Oil and Gas Advisory

This news release includes a reserves estimate which is based on estimated total petroleum initially in place and a recovery factor attributable to the Soledad Block (as determined in 2019 by a technical and operational task force including Gaffney, Cline & Associates) The asset offers several opportunities to increase production including targeted well intervention and well construction activities. The reserves estimate is based on the procedures and standards contained in the Petroleum Resources Management System (“PRMS”) of the Society of Petroleum Engineers, which is the historical reserves estimation methodology used by the Vendor. The use of PRMS differs from the reserves estimation requirements under Canadian securities laws. The reserves estimate provided herein is for informational purposes only and therefore should not be unduly relied upon. The Corporation has engaged a qualified reserves evaluator to prepare reserves estimates in accordance with the Canadian Oil and Gas Evaluation Handbook and National Instrument 51-101, Standards of Disclosure for Oil and Gas Activities, and will disclose such estimates upon the completion of the evaluation.

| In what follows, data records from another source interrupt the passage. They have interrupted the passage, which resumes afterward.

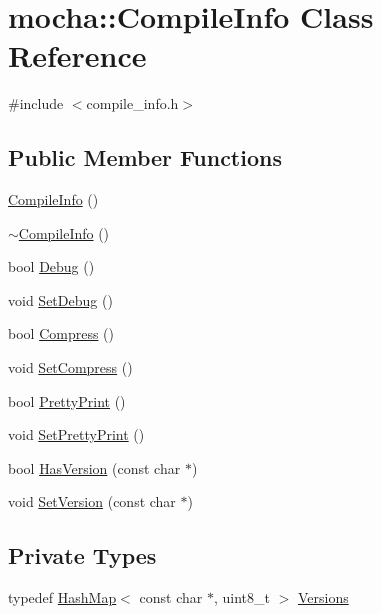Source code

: \hypertarget{classmocha_1_1_compile_info}{
\section{mocha::CompileInfo Class Reference}
\label{classmocha_1_1_compile_info}
}


{\ttfamily \#include $<$compile\_\-info.h$>$}

\subsection*{Public Member Functions}
\begin{DoxyCompactItemize}
\item 
\hyperlink{classmocha_1_1_compile_info_a038e459e848d6fc3e93ea1360441af1b}{CompileInfo} ()
\item 
\hyperlink{classmocha_1_1_compile_info_a57c58e6602d20fdd90646559554bfd16}{$\sim$CompileInfo} ()
\item 
bool \hyperlink{classmocha_1_1_compile_info_a321811247b1add3ce08d8b73d503555c}{Debug} ()
\item 
void \hyperlink{classmocha_1_1_compile_info_ad1234c377e36ae82a2d9002d172f9cc8}{SetDebug} ()
\item 
bool \hyperlink{classmocha_1_1_compile_info_a3fcf9759fec723d024f212fb8e93c8ec}{Compress} ()
\item 
void \hyperlink{classmocha_1_1_compile_info_a6b37953807394182cb2324b2d5b3c089}{SetCompress} ()
\item 
bool \hyperlink{classmocha_1_1_compile_info_af4f28e800fc2c1f5a20763bf4561ae34}{PrettyPrint} ()
\item 
void \hyperlink{classmocha_1_1_compile_info_adc7a7c9cac7bfd9ccbb47fdb8d6dda6c}{SetPrettyPrint} ()
\item 
bool \hyperlink{classmocha_1_1_compile_info_a96a5e7d3d4b9982ec40a04695d5ce779}{HasVersion} (const char $\ast$)
\item 
void \hyperlink{classmocha_1_1_compile_info_ab16d143f0c4998f6c99f3a4f45363fa3}{SetVersion} (const char $\ast$)
\end{DoxyCompactItemize}
\subsection*{Private Types}
\begin{DoxyCompactItemize}
\item 
typedef \hyperlink{classmocha_1_1_hash_map}{HashMap}$<$ const char $\ast$, uint8\_\-t $>$ \hyperlink{classmocha_1_1_compile_info_a6ef64b400937732f51415e1abfb7875e}{Versions}
\end{DoxyCompactItemize}
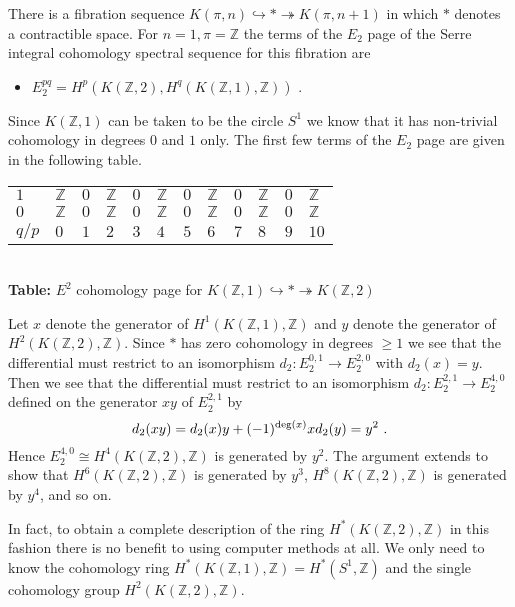 \documentclass[a4paper,11pt]{report}
\begin{document}
{{\begin{Verbatim}[commandchars=!@|,fontsize=\small,frame=single,label=Example]
\end{Verbatim}
 There is a fibration sequence $K(\pi,n) \hookrightarrow \ast \twoheadrightarrow K(\pi,n+1)$ in which $\ast$ denotes a contractible space. For $n=1, \pi=\mathbb Z$ the terms of the $E_2$ page of the Serre integral cohomology spectral sequence for this fibration are 
\begin{itemize}
\item  $E_2^{pq}= H^p( K(\mathbb Z,2), H^q(K(\mathbb Z,1),\mathbb Z) )$ .
\end{itemize}
 Since $K(\mathbb Z,1)$ can be taken to be the circle $S^1$ we know that it has non-trivial cohomology in degrees $0$ and $1$ only. The first few terms of the $E_2$ page are given in the following table. \begin{center}
\begin{tabular}{l|lllllllllll} $1$ &
 $\mathbb Z$ &
 $0$ &
 $\mathbb Z$ &
 $0$ &
 $\mathbb Z$ &
 $0$ &
 $\mathbb Z$ &
 $0$ &
 $\mathbb Z$ &
 $0$ &
 $\mathbb Z$ \\
 $0$ &
 $\mathbb Z$ &
 $0$ &
 $\mathbb Z$ &
 $0$ &
 $\mathbb Z$ &
 $0$ &
 $\mathbb Z$ &
 $0$ &
 $\mathbb Z$ &
 $0$ &
 $\mathbb Z$ \\
 $q/p$ &
 $0$ &
 $1$ &
 $2$ &
 $3$ &
 $4$ &
 $5$ &
 $6$ &
 $7$ &
 $8$ &
 $9$ &
 $10$ \\
\end{tabular}\\[2mm]
\textbf{Table: }$E^2$ cohomology page for $K(\mathbb Z,1) \hookrightarrow \ast \twoheadrightarrow K(\mathbb Z,2)$\end{center}

 Let $x$ denote the generator of $H^1(K(\mathbb Z,1),\mathbb Z)$ and $y$ denote the generator of $H^2(K(\mathbb Z,2),\mathbb Z)$. Since $\ast$ has zero cohomology in degrees $\ge 1$ we see that the differential must restrict to an isomorphism $d_2\colon E_2^{0,1} \rightarrow E_2^{2,0}$ with $d_2(x)=y$. Then we see that the differential must restrict to an isomorphism $d_2\colon E_2^{2,1} \rightarrow E_2^{4,0}$ defined on the generator $xy$ of $E_2^{2,1}$ by 
\[d_2(xy) = d_2(x)y + (-1)^{{\rm deg}(x)}xd_2(y) =y^2\ . \]
 Hence $E_2^{4,0} \cong H^4(K(\mathbb Z,2),\mathbb Z)$ is generated by $y^2$. The argument extends to show that $H^6(K(\mathbb Z,2),\mathbb Z)$ is generated by $y^3$, $H^8(K(\mathbb Z,2),\mathbb Z)$ is generated by $y^4$, and so on. 

In fact, to obtain a complete description of the ring $H^\ast(K(\mathbb Z,2),\mathbb Z)$ in this fashion there is no benefit to using computer methods at all. We only
need to know the cohomology ring $H^\ast(K(\mathbb Z,1),\mathbb Z) =H^\ast(S^1,\mathbb Z)$ and the single cohomology group $H^2(K(\mathbb Z,2),\mathbb Z)$. 

}}
\end{document}
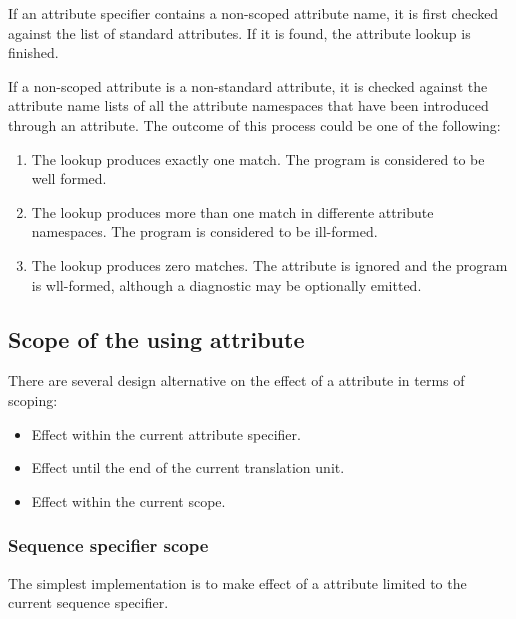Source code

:If an attribute specifier contains a non-scoped attribute name, it is
first checked against the list of standard attributes. If it is found,
the attribute lookup is finished.

If a non-scoped attribute is a non-standard attribute, it is checked
against the attribute name lists of all the attribute namespaces that have been
introduced through an  attribute. The outcome of this process
could be one of the following:

\begin{enumerate}

\item The lookup produces exactly one match. The program is considered
to be well formed.

\item The lookup produces more than one match in differente attribute namespaces.
The program is considered to be ill-formed.

\item The lookup produces zero matches. The attribute is ignored and the
program is wll-formed, although a diagnostic may be optionally emitted.

\end{enumerate}

\subsection{Scope of the using attribute}

There are several design alternative on the effect of a 
attribute in terms of scoping:

\begin{itemize}

\item Effect within the current attribute specifier.
\item Effect until the end of the current translation unit.
\item Effect within the current scope.

\end{itemize}

\subsubsection{Sequence specifier scope}

The simplest implementation is to make effect of a  attribute
limited to the current sequence specifier.

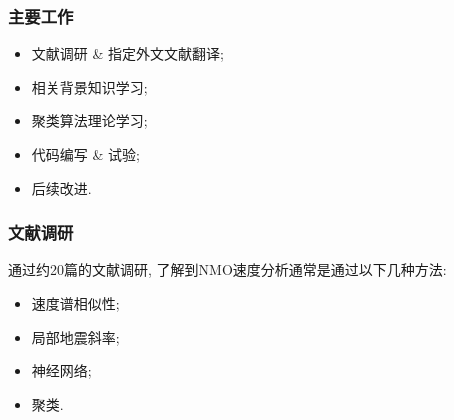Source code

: \documentclass[11pt, professionalfonts]{beamer}
\begin{document}
{
\songti
\maketitle

\begin{frame}
    \frametitle{主要工作}
    \begin{itemize}
        \item 文献调研 \& 指定外文文献翻译; 
        \vspace{10pt}\item 相关背景知识学习; 
        \vspace{10pt}\item 聚类算法理论学习; 
        \vspace{10pt}\item 代码编写 \& 试验; 
        \vspace{10pt}\item 后续改进. 
    \end{itemize}
\end{frame}

\begin{frame}[shrink]
    \frametitle{文献调研}
    \vspace{10pt}
    通过约20篇的文献调研, 了解到NMO速度分析通常是通过以下几种方法: 
    
    \vspace{20pt}
    \begin{center}
        \begin{minipage}{.35\textwidth}
            \begin{itemize}
                \item 速度谱相似性; 

                \vspace{10pt}\item 局部地震斜率; 
                
                \vspace{10pt}\item 神经网络; 
                
                \vspace{10pt}\item 聚类. 
            \end{itemize}
        \end{minipage}
    \end{center}
\end{frame}

}
\end{document}
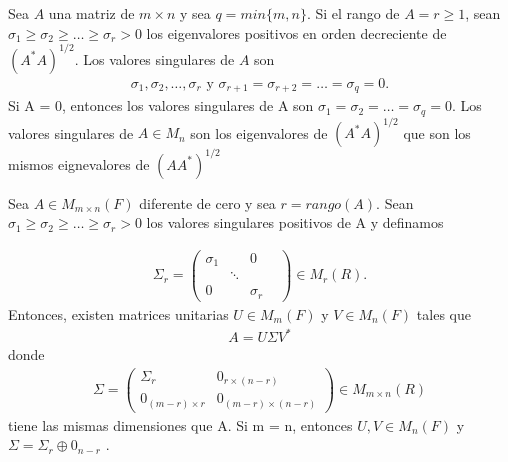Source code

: \begin{definition}
Sea $A$ una matriz de $m \times n$ y sea $q = min \{m, n \}$. Si el rango de $A = r \geq 1$, sean $\sigma_1 \geq \sigma_2 \geq \dots \geq \sigma_r > 0$ los eigenvalores positivos en orden decreciente de $(A^{*}A)^{1/2}$. Los valores singulares de $A$ son
\begin{equation*}
    \begin{aligned}
    \sigma_1, \sigma_2, \dots, \sigma_r \text{ y } \sigma_{r+1} = \sigma_{r+2} = \dots = \sigma_q = 0.
    \end{aligned}
\end{equation*}
Si A = 0, entonces los valores singulares de A son $\sigma_1 = \sigma_2 = \dots = \sigma_q = 0$. 
Los valores singulares de $A \in M_{n}$ son los eigenvalores de $(A^{*}A)^{1/2}$ que son los mismos eignevalores de $(AA^{*})^{1/2}$
\cite[p.~420]{garcia2017second}
\end{definition}


\begin{theorem}
Sea $A \in M_{m \times n} (F)$ diferente de cero y sea $r =   rango(A)$. Sean $\sigma_1 \geq \sigma_2 \geq \dots \geq \sigma_r > 0$ los valores singulares positivos de A y definamos

\begin{equation*}
    \begin{aligned}
    \Sigma_r = 
    \begin{pmatrix}
    \sigma_1 & & 0 \\
     & \ddots & & \\
     0 & & \sigma_r
    \end{pmatrix}
    \in M_{r}(R).
    \end{aligned}
\end{equation*}
Entonces, existen matrices unitarias $U \in M_{m}(F)$ y $V \in M_{n}(F)$ tales que 
\begin{equation} \label{decomposicion}
    \begin{aligned}
    A = U \Sigma V^{*}
    \end{aligned}
\end{equation}
donde
\begin{equation*}
    \begin{aligned}
    \Sigma = 
    \begin{pmatrix}
    \Sigma_r & 0_{r \times (n-r)} \\
    0_{(m-r) \times r} & 0_{(m-r) \times (n-r)}
    \end{pmatrix}
    \in M_{m \times n}(R)
    \end{aligned}
\end{equation*}
 tiene las mismas dimensiones que A. Si m = n, entonces $U, V \in M_{n}(F)$ y $\Sigma = \Sigma_r \oplus 0_{n-r}$
 \cite[p.~421]{garcia2017second}.
\end{theorem}

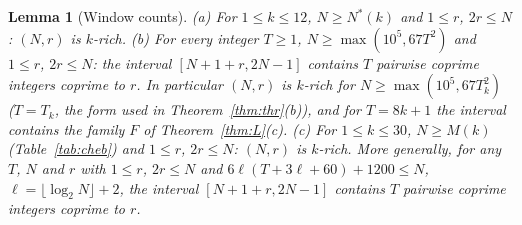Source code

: \documentclass[11pt]{article}
\newtheorem{lemma}[theorem]{Lemma}
\theoremstyle{definition}
\theoremstyle{remark}
\begin{document}
\begin{lemma}[Window counts]\label{lem:win}
(a) For $1\le k\le12$, $N\ge N^*(k)$ and $1\le r$, $2r\le N$: $(N,r)$ is $k$-rich. (b) For every integer $T\ge1$, $N\ge\max(10^5,67T^2)$ and $1\le r$, $2r\le N$: the interval $[N+1+r,2N-1]$ contains $T$ pairwise coprime integers coprime to $r$. In particular $(N,r)$ is $k$-rich for $N\ge\max(10^5,67T_k^2)$ ($T=T_k$, the form used in Theorem~\ref{thm:thr}(b)), and for $T=8k+1$ the interval contains the family $F$ of Theorem~\ref{thm:L}(c). (c) For $1\le k\le30$, $N\ge M(k)$ (Table~\ref{tab:cheb}) and $1\le r$, $2r\le N$: $(N,r)$ is $k$-rich. More generally, for any $T$, $N$ and $r$ with $1\le r$, $2r\le N$ and $6\ell(T+3\ell+60)+1200\le N$, $\ell=\lfloor\log_2N\rfloor+2$, the interval $[N+1+r,2N-1]$ contains $T$ pairwise coprime integers coprime to $r$.
\end{lemma}
\end{document}
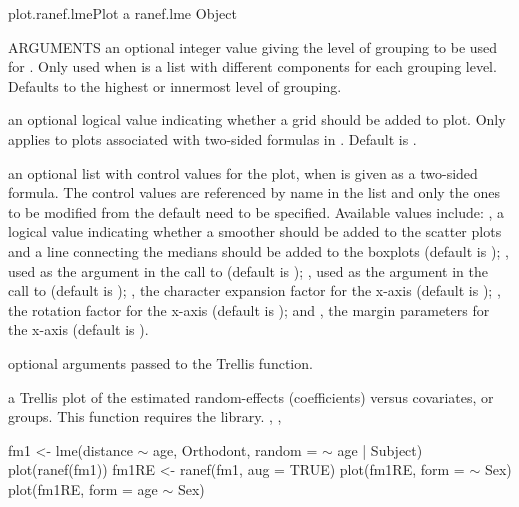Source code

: \documentclass[pdftex]{article} \usepackage{url,graphicx}
\renewcommand{\Twiddle}{\mbox{\(\sim\)}}
\begin{document}
\begin{Helpfile}{plot.ranef.lme}{Plot a ranef.lme Object}
\begin{Argument}{ARGUMENTS}
an optional integer value giving the level of grouping
to be used for . Only used when  is a list
with different components for each grouping level. Defaults to the
highest or innermost level of grouping.
\item[\Co{grid:}]
an optional logical value indicating whether a grid should
be added to plot. Only applies to plots associated with two-sided
formulas in . Default is .
\item[\Co{control:}]
an optional list with control values for the
plot, when  is given as a two-sided formula. The control
values are referenced by name in the  list and  only
the ones to be modified from the default need to be
specified. Available values include: , a logical
value indicating whether a  smoother should be added to
the scatter plots and a line connecting the medians should be added
to the boxplots (default is ); , used
as the  argument in the call to 
(default is ); , used as the
 argument in the call to  (default
is ); , the character expansion factor for
the x-axis (default is ); , the rotation
factor for the x-axis (default is ); and , the
margin parameters for the x-axis (default is ).
\item[\Co{...:}]
optional arguments passed to the Trellis 
function.
\end{Argument}
a Trellis plot of the estimated random-effects (coefficients) versus
covariates, or groups.
This function requires the  library.
, ,
\need 15pt
\vspace{-16pt} 
\begin{Example}
fm1 <- lme(distance {\Twiddle} age, Orthodont, random = {\Twiddle} age | Subject)
plot(ranef(fm1))
fm1RE <- ranef(fm1, aug = TRUE)
plot(fm1RE, form = {\Twiddle} Sex)
plot(fm1RE, form = age {\Twiddle} Sex)
\end{Example}
\end{Helpfile}
\end{document}
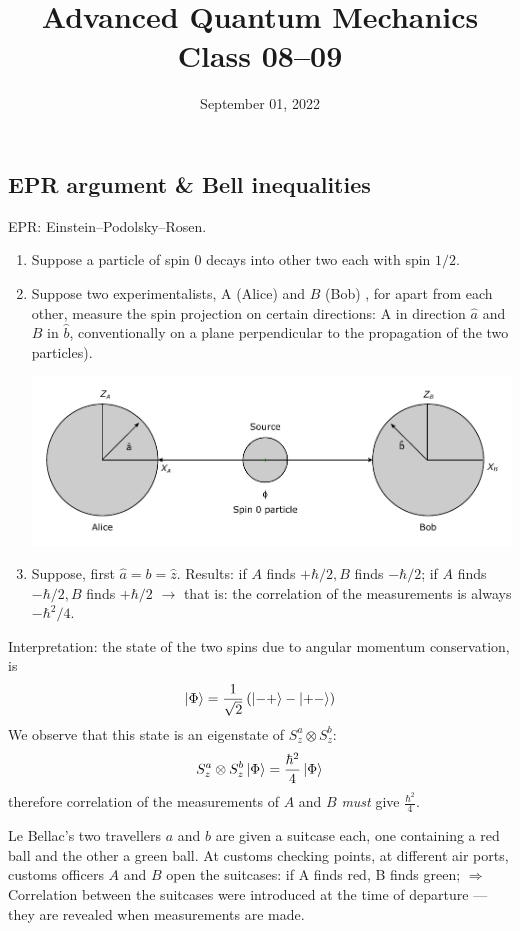 \documentclass[12pt]{article}
\title{Advanced Quantum Mechanics\\Class 08--09}
\date{September 01, 2022}                                           %
\newcommand{\be}{\begin{equation}}
\newcommand{\ee}{\end{equation}}
\begin{document}
\maketitle


\subsection{EPR argument \& Bell inequalities}

EPR: Einstein--Podolsky--Rosen.

\begin{enumerate}
\item Suppose a particle of spin 0 decays into other two
each with spin \(1 / 2\).
%
\item Suppose two experimentalists, A (Alice) and \(B\) (Bob) ,
for apart from each other, measure the spin projection
on certain directions: A in direction \(\hat{a}\) and \(B\) in \(\hat{b}\),
conventionally on a plane perpendicular to the
propagation of the two particles).
%
\begin{center}
\includegraphics[width=\textwidth]{Figures/EPR_illustration.pdf}
\end{center}
\item  Suppose, first \(\hat{a}=b=\hat{z}\). Results: if \(A\) finds
\(+\hbar / 2, B\) finds \(-\hbar / 2\); if \(A\) finds \(-\hbar / 2, B\) finds \(+\hbar / 2\)
$\rightarrow$
that is: the correlation of the measurements
is always \(-\hbar^{2} / 4\).
\end{enumerate}
Interpretation: the state of the two spins due to
angular momentum conservation, is
\be
\ket{\Phi} = \frac{1}{\sqrt{2}}
\left(\ket{-+} - \ket{+-}\right)
\ee
We observe that this state is an eigenstate of
$S_{z}^{a} \otimes S_{z}^{b}$:
\be
S_{z}^{a} \otimes S_{z}^{b}\ket{\Phi} = \frac{\hbar^2}{4} \ket{\Phi}
\ee
therefore correlation  of the measurements of $A$ and $B$
\emph{must} give $\frac{\hbar^2}{4}$.

Le Bellac's two travellers \(a\) and \(b\) are given a
suitcase each, one containing a red ball and
the other a green ball. At customs checking points,
at different air ports, customs officers \(A\) and \(B\)
open the suitcases: if A finds red, B finds green;
$\Rightarrow$
Correlation between the suitcases were
introduced at the time of departure
--- they are revealed when measurements
are made.
\end{document}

Statements relating to reserves and resources are deemed to be forward-looking statements, as they involve the implied assessment, based on certain estimates and assumptions, that the reserves and resources described exist in the quantities predicted or estimated. The reserve and resource estimates described herein are estimates only. The actual reserves and resources may be greater or less than those calculated. There is no certainty that it will be commercially viable to produce any of the reserves or resources.

Boes may be misleading, particularly if used in isolation. A boe conversion ratio of 6 thousand cubic feet (Mcf) per 1 barrel (bbl) is based on an energy equivalency conversion method primarily applicable at the burner tip and does not represent a value equivalency at the wellhead. As the value ratio between natural gas and crude oil based on the current prices of natural gas and crude oil is significantly different from the energy equivalency of 6:1, utilizing a 6:1 conversion basis may be misleading as an indication of value.

Neither TSX Venture Exchange nor its Regulation Services Provider (as that term is defined in the policies of the TSX Venture Exchange) accepts responsibility for the adequacy or accuracy of this release.